I have a large amount of data (UK & US Postal addresses) 100,000+, that contains duplicate or ALMOST identical data rows (with 5 columns)
in the near identical rows four out of the five columns have exact matches of data
for example:-
AAAA BBBB CCCCCC CCCCCCCC CCCCCCCC 11.111 22.222
AAAA BBBB CCCCCC CCCCCCCC 11.111 22.222
DDDD EEEE FF FFFFF FFFFF FFFFFFFFF 33.33 44.444
DDDD EEEE FF FFFFF FFFFF 33.33 44.444
GGGG HHHH IIII IIIII IIIIIIII 55.555 66.666
GGGG HHHH IIII IIIII 55.555 66.666
i am trying to use Google Refine to remove these duplicate (or near duplicate rows)
i just cant managed it
what i want to end up with is:-
AAAA BBBB CCCCCC CCCCCCCC CCCCCCCC 11.111 22.222
DDDD EEEE FF FFFFF FFFFF FFFFFFFFF 33.33 44.444
GGGG HHHH IIII IIIII IIIIIIII 55.555 66.666
e.g.

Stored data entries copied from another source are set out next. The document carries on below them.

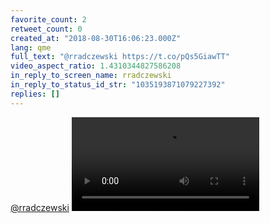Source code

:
 ```yaml
---
favorite_count: 2
retweet_count: 0
created_at: "2018-08-30T16:06:23.000Z"
lang: qme
full_text: "@rradczewski https://t.co/pQs5GiawTT"
video_aspect_ratio: 1.4310344827586208
in_reply_to_screen_name: rradczewski
in_reply_to_status_id_str: "1035193871079227392"
replies: []
---
```


[@rradczewski](https://twitter.com/rradczewski)
![Embedded Video](https://twitter-media-coderbyheart.s3.eu-north-1.amazonaws.com/1035197047769575424-Dl3COJYXoAAresv.mp4)
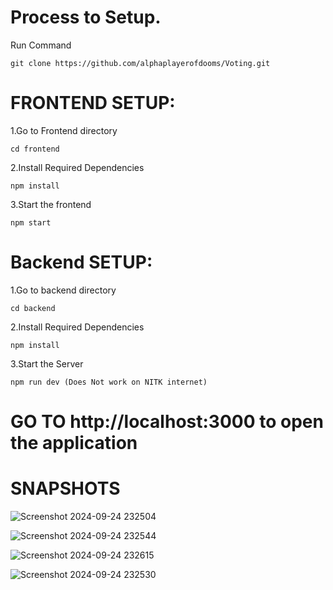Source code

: # Process to Setup.
 Run Command
 ```
 git clone https://github.com/alphaplayerofdooms/Voting.git
 ```

# FRONTEND SETUP:
1.Go to Frontend directory
```
cd frontend
```
2.Install Required Dependencies
```
npm install
```
3.Start the frontend
```
npm start
```


# Backend SETUP:
1.Go to backend directory
```
cd backend
```
2.Install Required Dependencies
```
npm install
```
3.Start the Server
```
npm run dev (Does Not work on NITK internet)
```


# GO TO http://localhost:3000 to open the application

# SNAPSHOTS

![Screenshot 2024-09-24 232504](https://github.com/user-attachments/assets/3368fae2-31c1-410c-b0b6-a06c41216ab8)

![Screenshot 2024-09-24 232544](https://github.com/user-attachments/assets/0b752b3f-0193-446f-a13f-1137bbace784)

![Screenshot 2024-09-24 232615](https://github.com/user-attachments/assets/62c4b037-4b67-4cbc-8f18-39f6126f750f)

![Screenshot 2024-09-24 232530](https://github.com/user-attachments/assets/e1d999dc-052f-4015-8b0d-1b3f8d45fd98)









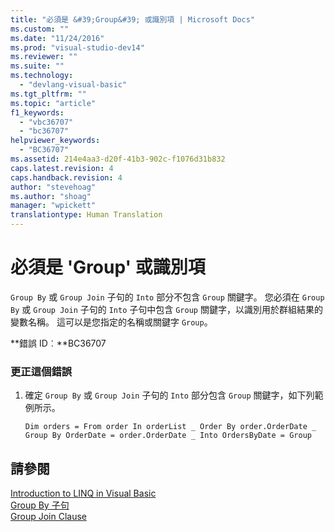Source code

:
```yaml
---
title: "必須是 &#39;Group&#39; 或識別項 | Microsoft Docs"
ms.custom: ""
ms.date: "11/24/2016"
ms.prod: "visual-studio-dev14"
ms.reviewer: ""
ms.suite: ""
ms.technology: 
  - "devlang-visual-basic"
ms.tgt_pltfrm: ""
ms.topic: "article"
f1_keywords: 
  - "vbc36707"
  - "bc36707"
helpviewer_keywords: 
  - "BC36707"
ms.assetid: 214e4aa3-d20f-41b3-902c-f1076d31b832
caps.latest.revision: 4
caps.handback.revision: 4
author: "stevehoag"
ms.author: "shoag"
manager: "wpickett"
translationtype: Human Translation
---
```

# 必須是 &#39;Group&#39; 或識別項
`Group By` 或 `Group Join` 子句的 `Into` 部分不包含 `Group` 關鍵字。 您必須在 `Group By` 或 `Group Join` 子句的 `Into` 子句中包含 `Group` 關鍵字，以識別用於群組結果的變數名稱。 這可以是您指定的名稱或關鍵字 `Group`。  
  
 **錯誤 ID︰**BC36707  
  
### 更正這個錯誤  
  
1.  確定 `Group By` 或 `Group Join` 子句的 `Into` 部分包含 `Group` 關鍵字，如下列範例所示。  
  
    ```vb#  
    Dim orders = From order In orderList _ Order By order.OrderDate _ Group By OrderDate = order.OrderDate _ Into OrdersByDate = Group  
    ```  
  
## 請參閱  
 [Introduction to LINQ in Visual Basic](../../visual-basic/programming-guide/language-features/linq/introduction-to-linq.md)   
 [Group By 子句](../../visual-basic/language-reference/queries/group-by-clause.md)   
 [Group Join Clause](../../visual-basic/language-reference/queries/group-join-clause.md)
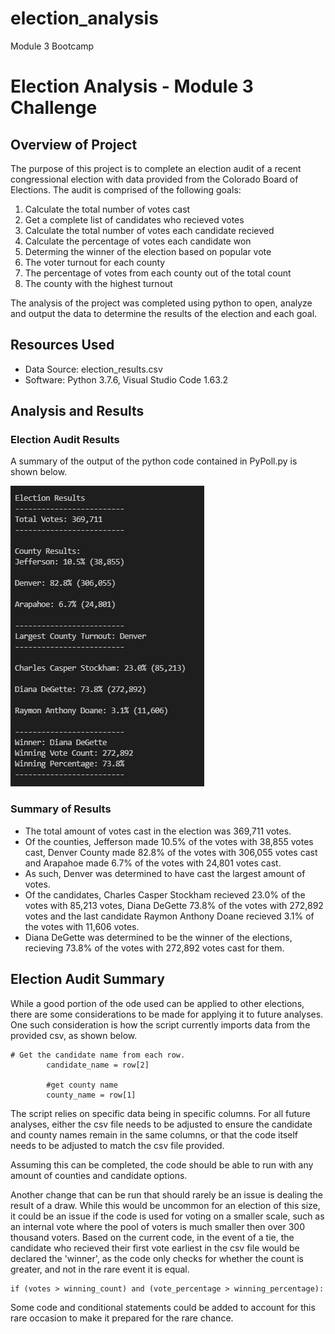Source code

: # election_analysis
Module 3 Bootcamp

# Election Analysis - Module 3 Challenge

## Overview of Project

The purpose of this project is to complete an election audit of a recent congressional election with data provided from the Colorado Board of Elections. The audit is comprised of the following goals:

1. Calculate the total number of votes cast
2. Get a complete list of candidates who recieved votes
3. Calculate the total number of votes each candidate recieved
4. Calculate the percentage of votes each candidate won 
5. Determing the winner of the election based on popular vote
6. The voter turnout for each county
7. The percentage of votes from each county out of the total count
8. The county with the highest turnout

The analysis of the project was completed using python to open, analyze and output the data to determine the results of the election and each goal.

## Resources Used
- Data Source: election_results.csv
- Software: Python 3.7.6, Visual Studio Code 1.63.2

## Analysis and Results

### Election Audit Results

A summary of the output of the python code contained in PyPoll.py is shown below.

![Command Line output produced by PyPoll.py for the election audit](analysis/commandline_output.png)

### Summary of Results
- The total amount of votes cast in the election was 369,711 votes.
- Of the counties, Jefferson made 10.5% of the votes with 38,855 votes cast, Denver County made 82.8% of the votes with 306,055 votes cast and Arapahoe made 6.7% of the votes with 24,801 votes cast.
- As such, Denver was determined to have cast the largest amount of votes.
-  Of the candidates, Charles Casper Stockham recieved 23.0% of the votes with 85,213 votes, Diana DeGette 73.8% of the votes with 272,892 votes and the last candidate Raymon Anthony Doane recieved 3.1% of the votes with 11,606 votes.
- Diana DeGette was determined to be the winner of the elections, recieving 73.8% of the votes with 272,892 votes cast for them.

## Election Audit Summary

While a good portion of the ode used can be applied to other elections, there are some considerations to be made for applying it to future analyses. One such consideration is how the script currently imports data from the provided csv, as shown below.

```
# Get the candidate name from each row.
        candidate_name = row[2]

        #get county name
        county_name = row[1]
```

The script relies on specific data being in specific columns. For all future analyses, either the csv file needs to be adjusted to ensure the candidate and county names remain in the same columns, or that the code itself needs to be adjusted to match the csv file provided. 

Assuming this can be completed, the code should be able to run with any amount of counties and candidate options.

Another change that can be run that should rarely be an issue is dealing the result of a draw. While this would be uncommon for an election of this size, it could be an issue if the code is used for voting on a smaller scale, such as an internal vote where the pool of voters is much smaller then over 300 thousand voters. Based on the current code, in the event of a tie, the candidate who recieved their first vote earliest in the csv file would be declared the 'winner', as the code only checks for whether the count is greater, and not in the rare event it is equal.

``` 
if (votes > winning_count) and (vote_percentage > winning_percentage):
```

Some code and conditional statements could be added to account for this rare occasion to make it prepared for the rare chance.
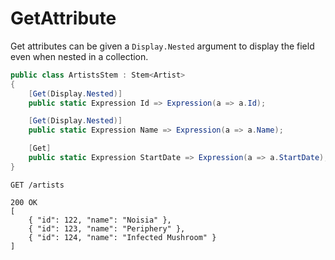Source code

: # GetAttribute

Get attributes can be given a `Display.Nested` argument to display the field even when nested in a collection.

```csharp
public class ArtistsStem : Stem<Artist>
{
    [Get(Display.Nested)]
    public static Expression Id => Expression(a => a.Id);

    [Get(Display.Nested)]
    public static Expression Name => Expression(a => a.Name);

    [Get]
    public static Expression StartDate => Expression(a => a.StartDate);
}
```

```http
GET /artists

200 OK
[        
    { "id": 122, "name": "Noisia" },
    { "id": 123, "name": "Periphery" },
    { "id": 124, "name": "Infected Mushroom" }
]
```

Discard the column with "Shorter" data length
You can achieve this by doing following steps -
1. sort on column 1
2. sort on column 2
3. sort on column 4
4. sort on column 5
5. Reorder rows permanently (open on top)
now you would see that - all the rows sorted permanently.
do blank down on column 1.
Result would be -
===============================================================
AAAA BBBB CCCCCC CCCCCCCC CCCCCCCC 11.111 22.222
BBBB CCCCCC CCCCCCCC 11.111 22.222
DDDD EEEE FF FFFFF FFFFF FFFFFFFFF 33.33 44.444
EEEE FF FFFFF FFFFF 33.33 44.444
GGGG HHHH IIII IIIII IIIIIIII 55.555 66.666
HHHH IIII IIIII 55.555 66.666
===================================================================
now select all the rows with blank on first column and delete all the rows.